Однако рабфаковца нигде не было, а разбираться в следах Митька не умел. Понемногу его логика начала сдавать перед загадочным исчезновением. Он стал строить самые невероятные, дикие и нелепые предположения. Например:
— Прячется где-нибудь за деревом, шалопай… Это меня возмущаить…
Или:
— А может, его никогда и не было?.. И меня нет… одна фикция и больше ничего.
Потом он услышал голос сверху:
— Иди на горы и смотри…
Голоса никогда не были для него новостью. Только он всегда боялся их слушать. Ведь в психиатрической клинике они ему не раз и не два советовали: откусить себе язык, броситься из окна на тротуар, повеситься на полотенце или задушить самого себя.
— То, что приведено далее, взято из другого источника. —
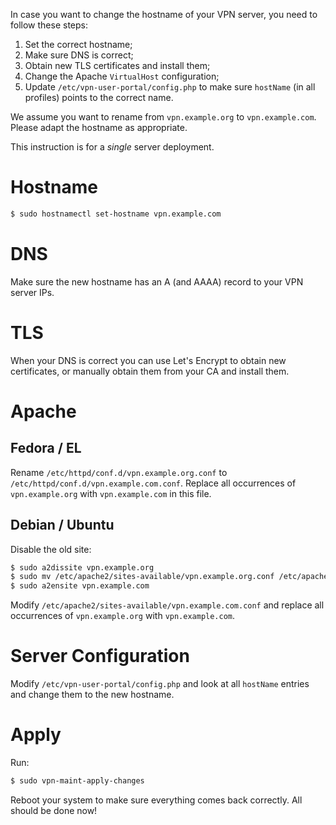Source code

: In case you want to change the hostname of your VPN server, you need to follow
these steps:

1. Set the correct hostname;
2. Make sure DNS is correct;
3. Obtain new TLS certificates and install them;
4. Change the Apache `VirtualHost` configuration;
5. Update `/etc/vpn-user-portal/config.php` to make sure `hostName` (in all 
   profiles) points to the correct name.

We assume you want to rename from `vpn.example.org` to `vpn.example.com`. 
Please adapt the hostname as appropriate.

This instruction is for a _single_ server deployment.

# Hostname

```bash
$ sudo hostnamectl set-hostname vpn.example.com
```

# DNS

Make sure the new hostname has an A (and AAAA) record to your VPN server IPs.

# TLS

When your DNS is correct you can use Let's Encrypt to obtain new certificates,
or manually obtain them from your CA and install them.

# Apache

## Fedora / EL

Rename `/etc/httpd/conf.d/vpn.example.org.conf` to 
`/etc/httpd/conf.d/vpn.example.com.conf`. Replace all occurrences of 
`vpn.example.org` with `vpn.example.com` in this file.

## Debian / Ubuntu

Disable the old site:

```bash
$ sudo a2dissite vpn.example.org
$ sudo mv /etc/apache2/sites-available/vpn.example.org.conf /etc/apache2/sites-available/vpn.example.com.conf
$ sudo a2ensite vpn.example.com
```

Modify `/etc/apache2/sites-available/vpn.example.com.conf` and replace all 
occurrences of `vpn.example.org` with `vpn.example.com`.

# Server Configuration

Modify `/etc/vpn-user-portal/config.php` and look at all `hostName` entries and
change them to the new hostname.

# Apply

Run:

```bash
$ sudo vpn-maint-apply-changes
```

Reboot your system to make sure everything comes back correctly. All should be
done now!
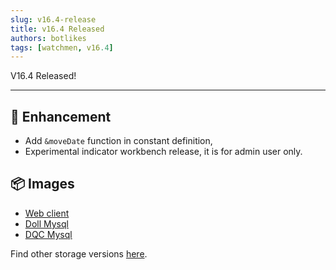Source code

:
 ```yaml
---
slug: v16.4-release  
title: v16.4 Released  
authors: botlikes  
tags: [watchmen, v16.4]
---
```


V16.4 Released!

---

## 📜 Enhancement
- Add `&moveDate` function in constant definition,
- Experimental indicator workbench release, it is for admin user only.

## 📦 Images
- [Web client](https://github.com/Indexical-Metrics-Measure-Advisory/watchmen/pkgs/container/watchmen-web-client/45170649?tag=16.4.0)
- [Doll Mysql](https://github.com/Indexical-Metrics-Measure-Advisory/watchmen/pkgs/container/watchmen-matryoshka-doll-mysql/45171457?tag=16.4.0)
- [DQC Mysql](https://github.com/Indexical-Metrics-Measure-Advisory/watchmen/pkgs/container/watchmen-matryoshka-dqc-mysql/45171458?tag=16.4.0)

Find other storage versions [here](https://github.com/orgs/Indexical-Metrics-Measure-Advisory/packages?repo_name=watchmen).

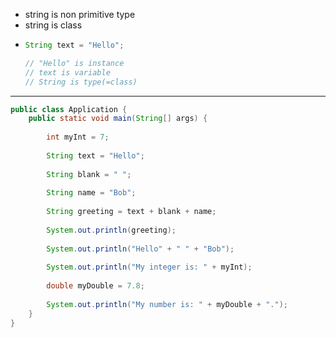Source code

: - string is non primitive type
- string is class
- ```java
  String text = "Hello";
  
  // "Hello" is instance 
  // text is variable 
  // String is type(=class)
  ```
---

```java
public class Application {
    public static void main(String[] args) {
        
        int myInt = 7;
        
        String text = "Hello";
        
        String blank = " ";
        
        String name = "Bob";
        
        String greeting = text + blank + name;
        
        System.out.println(greeting);
        
        System.out.println("Hello" + " " + "Bob");
        
        System.out.println("My integer is: " + myInt);
        
        double myDouble = 7.8;
        
        System.out.println("My number is: " + myDouble + ".");
    }
}
```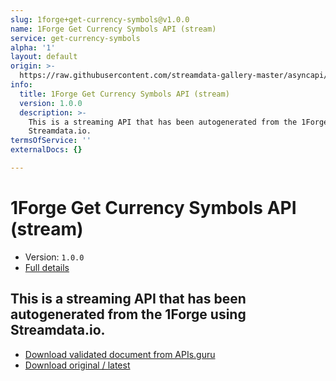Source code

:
 ```yaml
---
slug: 1forge+get-currency-symbols@v1.0.0
name: 1Forge Get Currency Symbols API (stream)
service: get-currency-symbols
alpha: '1'
layout: default
origin: >-
  https://raw.githubusercontent.com/streamdata-gallery-master/asyncapi/master/_listings/1forge/1forge-get-currency-symbols-api-stream-async.md
info:
  title: 1Forge Get Currency Symbols API (stream)
  version: 1.0.0
  description: >-
    This is a streaming API that has been autogenerated from the 1Forge using
    Streamdata.io.
termsOfService: ''
externalDocs: {}

---
```

# 1Forge Get Currency Symbols API (stream)

* Version: `1.0.0`
* [Full details](../html/1forge+get-currency-symbols@v1.0.0.html)



## This is a streaming API that has been autogenerated from the 1Forge using Streamdata.io.



* [Download validated document from APIs.guru](https://raw.githubusercontent.com/APIs-guru/asyncapi-directory/master/docs/APIs/1forge%2Bget-currency-symbols%40v1.0.0.yaml)
* [Download original / latest](https://raw.githubusercontent.com/streamdata-gallery-master/asyncapi/master/_listings/1forge/1forge-get-currency-symbols-api-stream-async.md)

<script type="application/ld+json">
{
  "@context": "http://schema.org/",
  "@type": "WebAPI",
  "description": "This is a streaming API that has been autogenerated from the 1Forge using Streamdata.io.",
  "documentation": "",

  "name": "1Forge Get Currency Symbols API (stream)"
}
</script>
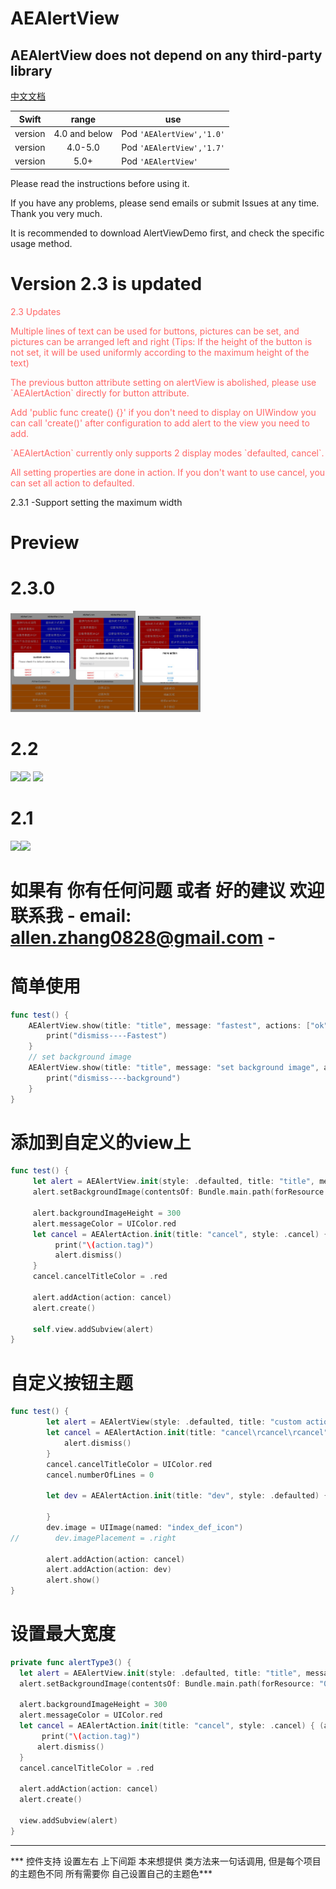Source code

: # AEAlertView 
## AEAlertView does not depend on any third-party library
[中文文档](https://blog.csdn.net/weixin_40085372/article/details/82623978)

| Swift        |     range       | use  |
| ------------- |:-------------:| -----|
| version      | 4.0 and below  | Pod `'AEAlertView','1.0'` |
| version      | 4.0-5.0        | Pod `'AEAlertView','1.7'` |
| version      | 5.0+           | Pod `'AEAlertView'` |

<font>
     <p>Please read the instructions before using it.</p>
     <p>If you have any problems, please send emails or submit Issues at any time. Thank you very much.</p>
     <p>It is recommended to download AlertViewDemo first, and check the specific usage method.</p>
</font>


# Version 2.3 is updated


<font color=#ff6666>
     <p>2.3 Updates</p>
     <p>Multiple lines of text can be used for buttons, pictures can be set, and pictures can be arranged left and right (Tips: If the height of the button is not set, it will be used uniformly according to the maximum height of the text)</p>
     <p>The previous button attribute setting on alertView is abolished, please use `AEAlertAction` directly for button attribute. </p>
     <p>Add 'public func create() {}' if you don't need to display on UIWindow you can call 'create()' after configuration to add alert to the view you need to add.
     <p>`AEAlertAction` currently only supports 2 display modes `defaulted, cancel`.</p> 
     <p>All setting properties are done in action. If you don't want to use cancel, you can set all action to defaulted.</p>
</font>
     <p>2.3.1 -Support setting the maximum width</p>
                                                                         
                                                                           
# Preview                                                                       

# 2.3.0 
<view><img src="https://github.com/Allen0828/AEAlertView/blob/master/img-folder/2.3-001.jpg" width="100"></img><img
src="https://github.com/Allen0828/AEAlertView/blob/master/img-folder/2.3-002.jpg" width="100"></img> <img
src="https://github.com/Allen0828/AEAlertView/blob/master/img-folder/2.3-003.jpg" width="100"></img>
</view>

# 2.2
<view><img src="https://github.com/Allen0828/AEAlertView/blob/master/img-folder/new3.jpeg" width="100"></img><img
src="https://github.com/Allen0828/AEAlertView/blob/master/img-folder/gif003.gif" width="100"></img> <img
src="https://github.com/Allen0828/AEAlertView/blob/master/img-folder/new7.jpeg" width="100"></img>
</view>

# 2.1 
<view><img src="https://github.com/Allen0828/AEAlertView/blob/master/img-folder/succees2.1.gif" width="100"></img><img src="https://github.com/Allen0828/AEAlertView/blob/master/img-folder/error2.1.gif" width="100"></img>
</view>

# 如果有 你有任何问题 或者 好的建议 欢迎联系我  - email: allen.zhang0828@gmail.com -

# 简单使用
```swift
func test() {
    AEAlertView.show(title: "title", message: "fastest", actions: ["ok"]) { action in
        print("dismiss----Fastest")
    }
    // set background image
    AEAlertView.show(title: "title", message: "set background image", actions: ["cancel", "ok"], bgImage: UIImage(named: "006")) { action in
        print("dismiss----background")
    }
}
```

# 添加到自定义的view上
```swift
func test() {
     let alert = AEAlertView.init(style: .defaulted, title: "title", message: "set gif height Add alert to the current view")
     alert.setBackgroundImage(contentsOf: Bundle.main.path(forResource: "003", ofType: "gif"))

     alert.backgroundImageHeight = 300
     alert.messageColor = UIColor.red
     let cancel = AEAlertAction.init(title: "cancel", style: .cancel) { (action) in
          print("\(action.tag)")
          alert.dismiss()
     }
     cancel.cancelTitleColor = .red

     alert.addAction(action: cancel)
     alert.create()

     self.view.addSubview(alert)
}
```

# 自定义按钮主题
```swift
func test() {
        let alert = AEAlertView(style: .defaulted, title: "custom action", message: "Please check the default values before using")
        let cancel = AEAlertAction.init(title: "cancel\rcancel\rcancel", style: .cancel) { (action) in
            alert.dismiss()
        }
        cancel.cancelTitleColor = UIColor.red
        cancel.numberOfLines = 0
        
        let dev = AEAlertAction.init(title: "dev", style: .defaulted) { (action) in
           
        }
        dev.image = UIImage(named: "index_def_icon")
//        dev.imagePlacement = .right
        
        alert.addAction(action: cancel)
        alert.addAction(action: dev)
        alert.show()
}
```
# 设置最大宽度
```swift
private func alertType3() {
  let alert = AEAlertView.init(style: .defaulted, title: "title", message: "set gif height Add alert to the current view", maximumWidth: 600)
  alert.setBackgroundImage(contentsOf: Bundle.main.path(forResource: "003", ofType: "gif"))
        
  alert.backgroundImageHeight = 300
  alert.messageColor = UIColor.red
  let cancel = AEAlertAction.init(title: "cancel", style: .cancel) { (action) in
       print("\(action.tag)")
      alert.dismiss()
  }
  cancel.cancelTitleColor = .red
        
  alert.addAction(action: cancel)
  alert.create()
        
  view.addSubview(alert)
}
```

-------------------
*** 控件支持 设置左右 上下间距  本来想提供 类方法来一句话调用, 但是每个项目的主题色不同 所有需要你 自己设置自己的主题色***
По здравому рассуждению, последний голос тоже был несомненной галлюцинацией, но он как будто бы не грозил никакими опасностями. Кроме того, — Востров вернулся к первому своему предположению, — кроме того, возможно, что это был голос Ваньки, укрывшегося где-нибудь наверху в густой кроне.
— Пойдем, Митяич, на горы, — пригласил сам себя Востров и затаил в сердце своем обиду против коварного друга.
Горы оказались не особенно близко расположенными. «Митяичу» пришлось пройти лес насквозь, перейти благоухающую долину, перебраться через глубокое ущелье, и лишь через полуторачасовой промежуток он достиг горного кряжа, доминирующего над ближними и далекими окрестностями, и забрался на его наиболее выдающийся пик.